Wien. Große Aufregung um ein Urteil des EuGH im Industrie- und Umweltsektor: Die Entscheidung in der Rs C-137/14, Kommission/Deutschland, vom 15. Oktober hat auffällig rasch für einen verblüffend anfechtbaren Kommentar gesorgt. Im Rechtspanorama vom 19. Oktober vertreten Sander/Reichel die Auffassung, dass die sogenannte Präklusion nunmehr weggefallen sei und daher jedermann ab sofort zu jedem Zeitpunkt in Behördenverfahren rechtswirksam einschreiten könne. Nichts dergleichen kann diesem Urteil entnommen werden.

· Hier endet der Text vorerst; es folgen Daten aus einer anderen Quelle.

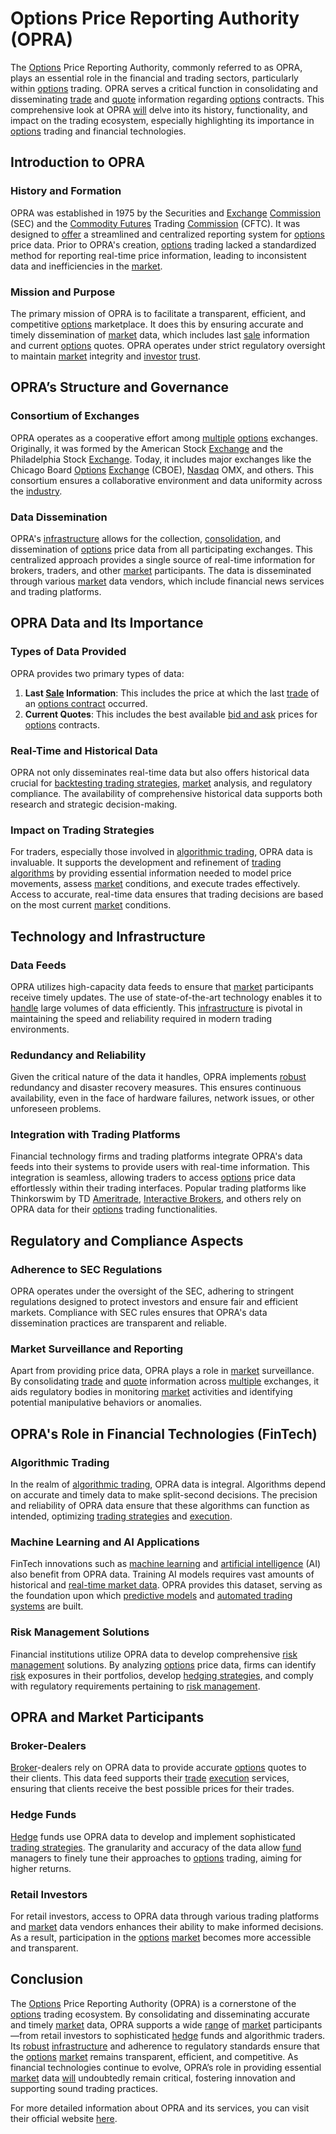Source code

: # Options Price Reporting Authority (OPRA)

The [Options](../o/options.md) Price Reporting Authority, commonly referred to as OPRA, plays an essential role in the financial and trading sectors, particularly within [options](../o/options.md) trading. OPRA serves a critical function in consolidating and disseminating [trade](../t/trade.md) and [quote](../q/quote.md) information regarding [options](../o/options.md) contracts. This comprehensive look at OPRA [will](../w/will.md) delve into its history, functionality, and impact on the trading ecosystem, especially highlighting its importance in [options](../o/options.md) trading and financial technologies.

## Introduction to OPRA

### History and Formation

OPRA was established in 1975 by the Securities and [Exchange](../e/exchange.md) [Commission](../c/commission.md) (SEC) and the [Commodity Futures](../c/commodity_futures.md) Trading [Commission](../c/commission.md) (CFTC). It was designed to [offer](../o/offer.md) a streamlined and centralized reporting system for [options](../o/options.md) price data. Prior to OPRA's creation, [options](../o/options.md) trading lacked a standardized method for reporting real-time price information, leading to inconsistent data and inefficiencies in the [market](../m/market.md).

### Mission and Purpose

The primary mission of OPRA is to facilitate a transparent, efficient, and competitive [options](../o/options.md) marketplace. It does this by ensuring accurate and timely dissemination of [market](../m/market.md) data, which includes last [sale](../s/sale.md) information and current [options](../o/options.md) quotes. OPRA operates under strict regulatory oversight to maintain [market](../m/market.md) integrity and [investor](../i/investor.md) [trust](../t/trust.md).

## OPRA’s Structure and Governance

### Consortium of Exchanges

OPRA operates as a cooperative effort among [multiple](../m/multiple.md) [options](../o/options.md) exchanges. Originally, it was formed by the American Stock [Exchange](../e/exchange.md) and the Philadelphia Stock [Exchange](../e/exchange.md). Today, it includes major exchanges like the Chicago Board [Options](../o/options.md) [Exchange](../e/exchange.md) (CBOE), [Nasdaq](../n/nasdaq.md) OMX, and others. This consortium ensures a collaborative environment and data uniformity across the [industry](../i/industry.md).

### Data Dissemination

OPRA's [infrastructure](../i/infrastructure.md) allows for the collection, [consolidation](../c/consolidation.md), and dissemination of [options](../o/options.md) price data from all participating exchanges. This centralized approach provides a single source of real-time information for brokers, traders, and other [market](../m/market.md) participants. The data is disseminated through various [market](../m/market.md) data vendors, which include financial news services and trading platforms.

## OPRA Data and Its Importance

### Types of Data Provided

OPRA provides two primary types of data:

1. **Last [Sale](../s/sale.md) Information**: This includes the price at which the last [trade](../t/trade.md) of an [options contract](../o/options_contract.md) occurred.
2. **Current Quotes**: This includes the best available [bid and ask](../b/bid_and_ask.md) prices for [options](../o/options.md) contracts.

### Real-Time and Historical Data

OPRA not only disseminates real-time data but also offers historical data crucial for [backtesting trading strategies](../b/backtesting_trading_strategies.md), [market](../m/market.md) analysis, and regulatory compliance. The availability of comprehensive historical data supports both research and strategic decision-making.

### Impact on Trading Strategies

For traders, especially those involved in [algorithmic trading](../a/accountability.md), OPRA data is invaluable. It supports the development and refinement of [trading algorithms](../t/trading_algorithms.md) by providing essential information needed to model price movements, assess [market](../m/market.md) conditions, and execute trades effectively. Access to accurate, real-time data ensures that trading decisions are based on the most current [market](../m/market.md) conditions.

## Technology and Infrastructure

### Data Feeds

OPRA utilizes high-capacity data feeds to ensure that [market](../m/market.md) participants receive timely updates. The use of state-of-the-art technology enables it to [handle](../h/handle.md) large volumes of data efficiently. This [infrastructure](../i/infrastructure.md) is pivotal in maintaining the speed and reliability required in modern trading environments.

### Redundancy and Reliability

Given the critical nature of the data it handles, OPRA implements [robust](../r/robust.md) redundancy and disaster recovery measures. This ensures continuous availability, even in the face of hardware failures, network issues, or other unforeseen problems.

### Integration with Trading Platforms

Financial technology firms and trading platforms integrate OPRA's data feeds into their systems to provide users with real-time information. This integration is seamless, allowing traders to access [options](../o/options.md) price data effortlessly within their trading interfaces. Popular trading platforms like Thinkorswim by TD [Ameritrade](../a/ameritrade.md), [Interactive Brokers](../i/interactive_brokers.md), and others rely on OPRA data for their [options](../o/options.md) trading functionalities.

## Regulatory and Compliance Aspects

### Adherence to SEC Regulations

OPRA operates under the oversight of the SEC, adhering to stringent regulations designed to protect investors and ensure fair and efficient markets. Compliance with SEC rules ensures that OPRA's data dissemination practices are transparent and reliable.

### Market Surveillance and Reporting

Apart from providing price data, OPRA plays a role in [market](../m/market.md) surveillance. By consolidating [trade](../t/trade.md) and [quote](../q/quote.md) information across [multiple](../m/multiple.md) exchanges, it aids regulatory bodies in monitoring [market](../m/market.md) activities and identifying potential manipulative behaviors or anomalies.

## OPRA's Role in Financial Technologies (FinTech)

### Algorithmic Trading

In the realm of [algorithmic trading](../a/accountability.md), OPRA data is integral. Algorithms depend on accurate and timely data to make split-second decisions. The precision and reliability of OPRA data ensure that these algorithms can function as intended, optimizing [trading strategies](../t/trading_strategies.md) and [execution](../e/execution.md).

### Machine Learning and AI Applications

FinTech innovations such as [machine learning](../m/machine_learning.md) and [artificial intelligence](../a/artificial_intelligence_in_trading.md) (AI) also benefit from OPRA data. Training AI models requires vast amounts of historical and [real-time market data](../r/real-time_market_data.md). OPRA provides this dataset, serving as the foundation upon which [predictive models](../p/predictive_models_in_trading.md) and [automated trading systems](../a/automated_trading_systems.md) are built.

### Risk Management Solutions

Financial institutions utilize OPRA data to develop comprehensive [risk management](../r/risk_management.md) solutions. By analyzing [options](../o/options.md) price data, firms can identify [risk](../r/risk.md) exposures in their portfolios, develop [hedging strategies](../h/hedging_strategies.md), and comply with regulatory requirements pertaining to [risk management](../r/risk_management.md).

## OPRA and Market Participants

### Broker-Dealers

[Broker](../b/broker.md)-dealers rely on OPRA data to provide accurate [options](../o/options.md) quotes to their clients. This data feed supports their [trade](../t/trade.md) [execution](../e/execution.md) services, ensuring that clients receive the best possible prices for their trades. 

### Hedge Funds

[Hedge](../h/hedge.md) funds use OPRA data to develop and implement sophisticated [trading strategies](../t/trading_strategies.md). The granularity and accuracy of the data allow [fund](../f/fund.md) managers to finely tune their approaches to [options](../o/options.md) trading, aiming for higher returns.

### Retail Investors

For retail investors, access to OPRA data through various trading platforms and [market](../m/market.md) data vendors enhances their ability to make informed decisions. As a result, participation in the [options](../o/options.md) [market](../m/market.md) becomes more accessible and transparent.

## Conclusion

The [Options](../o/options.md) Price Reporting Authority (OPRA) is a cornerstone of the [options](../o/options.md) trading ecosystem. By consolidating and disseminating accurate and timely [market](../m/market.md) data, OPRA supports a wide [range](../r/range.md) of [market](../m/market.md) participants—from retail investors to sophisticated [hedge](../h/hedge.md) funds and algorithmic traders. Its [robust](../r/robust.md) [infrastructure](../i/infrastructure.md) and adherence to regulatory standards ensure that the [options](../o/options.md) [market](../m/market.md) remains transparent, efficient, and competitive. As financial technologies continue to evolve, OPRA’s role in providing essential [market](../m/market.md) data [will](../w/will.md) undoubtedly remain critical, fostering innovation and supporting sound trading practices.

For more detailed information about OPRA and its services, you can visit their official website [here](https://www.opradata.com/).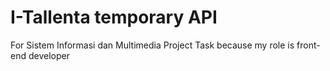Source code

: # I-Tallenta temporary API

For Sistem Informasi dan Multimedia Project Task because my role is front-end developer
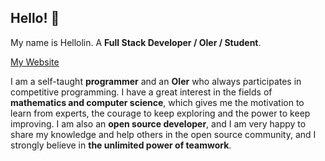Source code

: ## Hello! 👋

My name is Hellolin. A **Full Stack Developer / OIer / Student**.

[My Website](https://hellolin.top/)

I am a self-taught **programmer** and an **OIer** who always participates in competitive programming. I have a great interest in the fields of **mathematics and computer science**, which gives me the motivation to learn from experts, the courage to keep exploring and the power to keep improving. I am also an **open source developer**, and I am very happy to share my knowledge and help others in the open source community, and I strongly believe in **the unlimited power of teamwork**.
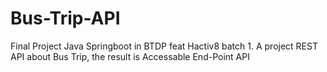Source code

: # Bus-Trip-API
Final Project Java Springboot in BTDP feat Hactiv8 batch 1. A project REST API about Bus Trip, the result is Accessable End-Point API
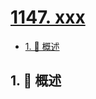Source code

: # [1147. xxx](https://github.com/Tdahuyou/TNotes.leetcode/tree/main/notes/1147.%20xxx)

<!-- region:toc -->

- [1. 📝 概述](#1--概述)

<!-- endregion:toc -->

## 1. 📝 概述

Die Präklusion ist ein im Allgemeinen Verwaltungsverfahrensgesetz normiertes Instrument zur Straffung behördlicher Verfahren und bedeutet den Wegfall der Parteistellung in jenem Umfang, in dem eine Partei bis zu einem bestimmten Zeitpunkt keine Einwendungen erstattet. Dieses Instrument des verwaltungsbehördlichen Verfahrens wird im Urteil mit keinem Wort angesprochen.

Der EuGH geht vielmehr davon aus, dass das gerichtliche Überprüfungsverfahren – und nur um dieses geht es in dem Urteil – als ein eigenständiger, vom behördlichen Verfahren unabhängiger Prozess zu begreifen ist. Daraus folgt, dass die Gründe, auf die ein Beschwerdeführer einen gerichtlichen Rechtsbehelf stützen kann, nicht beschränkt werden dürfen. Dies bedeutet aber keineswegs den Wegfall der Präklusion, begrifflich notwendigerweise mit dem behördlichen Verfahren verbunden, sondern ihrer Rechtswirkungen für die Beschwerde an die Verwaltungsgerichte. Diese sind – und das ist tatsächlich neu – nicht mehr an eine eingetretene (Teil-)Präklusion von Parteien gebunden. Die betroffene Öffentlichkeit (im Wesentlichen also die Nachbarn und die Umweltorganisationen, nicht hingegen Umweltanwälte und Bürgerinitiativen) ist nach dem Urteil des EuGH ab sofort – eine Übergangsfrist gibt es nicht – in Verfahren betreffend IPPC-Anlagen (alle wichtigen Industrieanlagen) und UVP-Verfahren (nur dafür ist das Urteil des EuGH einschlägig) unabhängig von ihrer Mitwirkung im Behördenverfahren legitimiert, eine Beschwerde im Rahmen der Reichweite der Parteistellung zu erheben. Dies setzt eine ausreichende Publizität der Bescheiderlassung voraus, die mit der Kundmachung im Internet gegeben ist.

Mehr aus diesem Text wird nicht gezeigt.